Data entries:
+++++
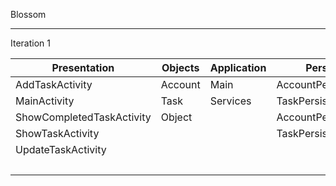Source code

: Blossom
____
Iteration 1



| Presentation| Objects    | Application    |Persistence| Business  |
|-------|-------|-------|-------|-------|
| AddTaskActivity | Account | Main | AccountPersistence | AccessAccount|
| MainActivity | Task | Services |   TaskPersistencce| AccessPlant |
| ShowCompletedTaskActivity | Object |  | AccountPersistenceStub | AccessTask |
| ShowTaskActivity |  |  | TaskPersistenceStub | CalculatePoints |
| UpdateTaskActivity |  |  |  | DateValidation |
|  |  |  |  | StringConverter |git
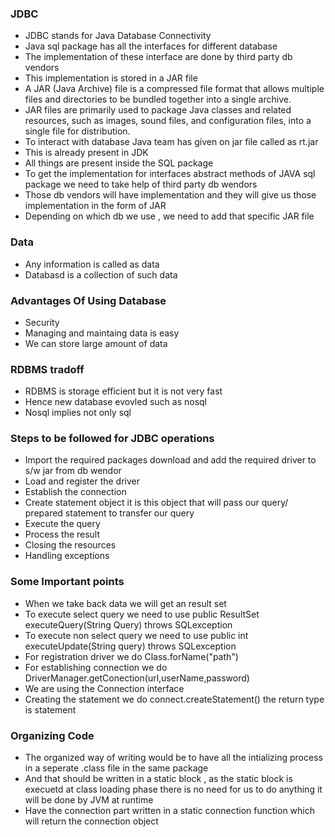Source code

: ### JDBC
- JDBC stands for Java Database Connectivity
- Java sql package has all the interfaces for different database
- The implementation of these interface are done by third party db vendors
- This implementation is stored in a JAR file
- A JAR (Java Archive) file is a compressed file format that allows multiple files and directories to be bundled together into a single archive. 
- JAR files are primarily used to package Java classes and related resources, such as images, sound files, and configuration files, into a single  file for distribution.
- To interact with database Java team has given on jar file called as rt.jar
- This is already present in JDK
- All things are present inside the SQL package
- To get the implementation for interfaces abstract methods of JAVA sql package we need to take help of third party db wendors
- Those db vendors will have implementation and they will give us those implementation in the form of JAR
- Depending on which db we use , we need to add that specific JAR file
### Data
- Any information is called as data
- Databasd is a collection of such data 
### Advantages Of Using Database
- Security
- Managing and maintaing data is easy
- We can store large amount of data
### RDBMS tradoff
- RDBMS is storage efficient but it is not very fast
- Hence new database evovled such as nosql
-  Nosql implies not only sql
### Steps to be followed for JDBC operations
- Import the required packages download and add the required driver to s/w jar from db wendor
- Load and register the driver
- Establish the connection
- Create statement object it is this object that will pass our query/ prepared statement to transfer our query
- Execute the query
- Process the result
- Closing the resources
- Handling exceptions
### Some Important points
- When we take back data we will get an result set 
- To execute select query  we need to use public ResultSet executeQuery(String Query) throws SQLexception
- To execute non select query we need to use public int executeUpdate(String query) throws SQLexception
- For registration driver we do Class.forName("path")
- For establishing connection we do DriverManager.getConection(url,userName,password)
- We are using the Connection interface
- Creating the statement we do connect.createStatement() the return type is statement
### Organizing Code
- The organized way of writing would be to have all the intializing process in a seperate .class file in the same package 
- And that should be written in a static block , as the static block is execuetd at class loading phase there is no need for us to do
anything it will be done by JVM at runtime
- Have the connection part written in a static connection function which will return the connection object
+++++
▶ **WHAT TO WORK ON**:
The answer must restate every entry word for word, with the pictures left out.

▶ **EXERCISE OUTPUT**:
Source code

: Blossom
____
Iteration 1



| Presentation| Objects    | Application    |Persistence| Business  |
|-------|-------|-------|-------|-------|
| AddTaskActivity | Account | Main | AccountPersistence | AccessAccount|
| MainActivity | Task | Services |   TaskPersistencce| AccessPlant |
| ShowCompletedTaskActivity | Object |  | AccountPersistenceStub | AccessTask |
| ShowTaskActivity |  |  | TaskPersistenceStub | CalculatePoints |
| UpdateTaskActivity |  |  |  | DateValidation |
|  |  |  |  | StringConverter |git
Source code

: ### JDBC
- JDBC stands for Java Database Connectivity
- Java sql package has all the interfaces for different database
- The implementation of these interface are done by third party db vendors
- This implementation is stored in a JAR file
- A JAR (Java Archive) file is a compressed file format that allows multiple files and directories to be bundled together into a single archive. 
- JAR files are primarily used to package Java classes and related resources, such as images, sound files, and configuration files, into a single  file for distribution.
- To interact with database Java team has given on jar file called as rt.jar
- This is already present in JDK
- All things are present inside the SQL package
- To get the implementation for interfaces abstract methods of JAVA sql package we need to take help of third party db wendors
- Those db vendors will have implementation and they will give us those implementation in the form of JAR
- Depending on which db we use , we need to add that specific JAR file
### Data
- Any information is called as data
- Databasd is a collection of such data 
### Advantages Of Using Database
- Security
- Managing and maintaing data is easy
- We can store large amount of data
### RDBMS tradoff
- RDBMS is storage efficient but it is not very fast
- Hence new database evovled such as nosql
-  Nosql implies not only sql
### Steps to be followed for JDBC operations
- Import the required packages download and add the required driver to s/w jar from db wendor
- Load and register the driver
- Establish the connection
- Create statement object it is this object that will pass our query/ prepared statement to transfer our query
- Execute the query
- Process the result
- Closing the resources
- Handling exceptions
### Some Important points
- When we take back data we will get an result set 
- To execute select query  we need to use public ResultSet executeQuery(String Query) throws SQLexception
- To execute non select query we need to use public int executeUpdate(String query) throws SQLexception
- For registration driver we do Class.forName("path")
- For establishing connection we do DriverManager.getConection(url,userName,password)
- We are using the Connection interface
- Creating the statement we do connect.createStatement() the return type is statement
### Organizing Code
- The organized way of writing would be to have all the intializing process in a seperate .class file in the same package 
- And that should be written in a static block , as the static block is execuetd at class loading phase there is no need for us to do
anything it will be done by JVM at runtime
- Have the connection part written in a static connection function which will return the connection object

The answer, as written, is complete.